The two resources that matter for provisioning are aws_timestreamwrite_database (the namespace and KMS encryption boundary) and aws_timestreamwrite_table (the actual table that holds points, owns the memory/magnetic retention windows, and optionally writes rejected records to S3). Click-ops here is dangerous in a subtle way: the memory store retention and magnetic store retention are the single biggest cost and query-latency levers in the whole service, and they are easy to set wrong by hand and forget. A 30-day memory window on a high-ingest IoT table can cost an order of magnitude more than a 12-hour window, and you only discover it on the bill.
Wrapping the pair in a module pins those retention windows, the customer-managed KMS key, and the magnetic-store rejection log location as reviewed, version-controlled inputs. Every team that calls the module gets the same encryption, the same naming, and the same magnetic_store_write_properties for capturing late-arriving records — instead of each squad inventing its own retention policy.
When to use it
- You ingest high-cardinality, append-only time-series data — IoT telemetry, application/infra metrics, clickstream, or financial ticks — and want a managed store rather than self-hosting InfluxDB or Prometheus long-term storage.
- You need tiered retention: keep the last few hours/days hot for dashboards and alerting, and months of history cheap for trend analysis and ML feature generation.
- You want SQL-style queries with built-in time-series functions (interpolation,
binnedtime, last-observation-carried-forward) without standing up a cluster. - You are standardizing Timestream across many teams and want encryption, retention, and rejection-logging consistent and code-reviewed.
Skip Timestream (and this module) if your access pattern is random point updates/deletes, you need multi-row transactions, or your data is low-volume and relational — a normal RDS/Aurora table is simpler and cheaper.
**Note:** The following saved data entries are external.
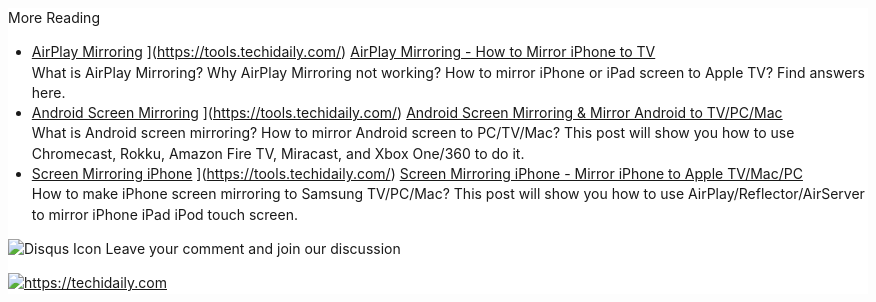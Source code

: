 More Reading

* [AirPlay Mirroring](https://www.aiseesoft.com/images/more-reading/airplay-mirroring-s.jpg) ](https://tools.techidaily.com/) [AirPlay Mirroring - How to Mirror iPhone to TV](https://tools.techidaily.com/)  
 What is AirPlay Mirroring? Why AirPlay Mirroring not working? How to mirror iPhone or iPad screen to Apple TV? Find answers here.
* [Android Screen Mirroring](https://www.aiseesoft.com/images/more-reading/android-screen-mirroring-s.jpg) ](https://tools.techidaily.com/) [Android Screen Mirroring & Mirror Android to TV/PC/Mac](https://tools.techidaily.com/)  
 What is Android screen mirroring? How to mirror Android screen to PC/TV/Mac? This post will show you how to use Chromecast, Rokku, Amazon Fire TV, Miracast, and Xbox One/360 to do it.
* [Screen Mirroring iPhone](https://www.aiseesoft.com/images/more-reading/screen-mirroring-iphone-s.jpg) ](https://tools.techidaily.com/) [Screen Mirroring iPhone - Mirror iPhone to Apple TV/Mac/PC](https://tools.techidaily.com/)  
 How to make iPhone screen mirroring to Samsung TV/PC/Mac? This post will show you how to use AirPlay/Reflector/AirServer to mirror iPhone iPad iPod touch screen.

![Disqus Icon](https://www.aiseesoft.com/images/article/disqus-icon.png) Leave your comment and join our discussion


<a href="https://ephamedtechinc.pxf.io/c/5597632/2137209/26400" target="_top" id="2137209">
  <img src="//a.impactradius-go.com/display-ad/26400-2137209" border="0" alt="https://techidaily.com" width="728" height="90"/>
</a>
<img height="0" width="0" src="https://ephamedtechinc.pxf.io/i/5597632/2137209/26400" style="position:absolute;visibility:hidden;" border="0" />


<ins class="adsbygoogle"
     style="display:block"
     data-ad-format="autorelaxed"
     data-ad-client="ca-pub-7571918770474297"
     data-ad-slot="1223367746"></ins>

<ins class="adsbygoogle"
     style="display:block"
     data-ad-client="ca-pub-7571918770474297"
     data-ad-slot="8358498916"
     data-ad-format="auto"
     data-full-width-responsive="true"></ins>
Timestream is for write-heavy, time-ordered, mostly-immutable data.
Module structure
terraform-module-aws-timestream/
├── versions.tf
├── main.tf
├── variables.tf
└── outputs.tf
versions.tf
terraform {
required_version = ">= 1.5.0"
required_providers {
aws = {
source = "hashicorp/aws"
version = "~> 5.0"
}
}
}
main.tf
locals {
# Common tags merged onto every resource.
base_tags = merge(
var.tags,
{
ManagedBy = "terraform"
Module = "terraform-module-aws-timestream"
},
)
# Build the magnetic_store_write_properties block only when a
# rejection-report S3 destination is supplied.
enable_magnetic_rejection_log = var.magnetic_store_rejection_s3_bucket != null
}
resource "aws_timestreamwrite_database" "this" {
database_name = var.database_name
# When null, Timestream uses the AWS-owned key; pass a CMK ARN for
# customer-managed encryption and key-policy control.
kms_key_id = var.kms_key_id
tags = local.base_tags
}
resource "aws_timestreamwrite_table" "this" {
for_each = var.tables
database_name = aws_timestreamwrite_database.this.database_name
table_name = each.key
retention_properties {
# Hot, in-memory store — drives low-latency queries; priced highest.
memory_store_retention_period_in_hours = each.value.memory_retention_hours
# Cheap long-term store — data ages here automatically.
magnetic_store_retention_period_in_days = each.value.magnetic_retention_days
}
magnetic_store_write_properties {
# Allow late-arriving records to be written straight to the magnetic
# store (records older than the memory window). Essential for backfills
# and out-of-order IoT data.
enable_magnetic_store_writes = each.value.enable_magnetic_store_writes
# Capture records that fail magnetic-store ingestion to S3 for replay.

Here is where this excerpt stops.